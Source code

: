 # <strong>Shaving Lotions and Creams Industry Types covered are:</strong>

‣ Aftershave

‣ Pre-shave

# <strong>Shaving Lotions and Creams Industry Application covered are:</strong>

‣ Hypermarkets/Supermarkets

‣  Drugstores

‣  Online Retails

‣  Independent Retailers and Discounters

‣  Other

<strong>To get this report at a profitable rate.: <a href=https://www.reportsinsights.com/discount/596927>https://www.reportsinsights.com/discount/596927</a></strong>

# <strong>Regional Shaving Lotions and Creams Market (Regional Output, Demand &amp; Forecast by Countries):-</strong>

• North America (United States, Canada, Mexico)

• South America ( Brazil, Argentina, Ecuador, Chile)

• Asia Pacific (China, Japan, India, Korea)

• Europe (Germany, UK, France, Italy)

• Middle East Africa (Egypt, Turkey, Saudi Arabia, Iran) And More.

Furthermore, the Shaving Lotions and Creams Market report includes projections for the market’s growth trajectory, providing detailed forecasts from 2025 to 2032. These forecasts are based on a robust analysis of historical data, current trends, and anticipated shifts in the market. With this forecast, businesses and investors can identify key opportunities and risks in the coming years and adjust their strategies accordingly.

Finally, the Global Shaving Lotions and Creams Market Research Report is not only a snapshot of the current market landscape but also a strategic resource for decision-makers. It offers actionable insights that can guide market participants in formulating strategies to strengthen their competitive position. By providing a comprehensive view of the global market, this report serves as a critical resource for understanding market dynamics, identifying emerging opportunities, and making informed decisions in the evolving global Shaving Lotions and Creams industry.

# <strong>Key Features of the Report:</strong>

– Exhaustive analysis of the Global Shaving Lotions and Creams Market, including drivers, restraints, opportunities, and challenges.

*Task brief:* Copy each line above that contains the string "America".

*Solution for this problem:*
• North America (United States, Canada, Mexico)
• South America ( Brazil, Argentina, Ecuador, Chile)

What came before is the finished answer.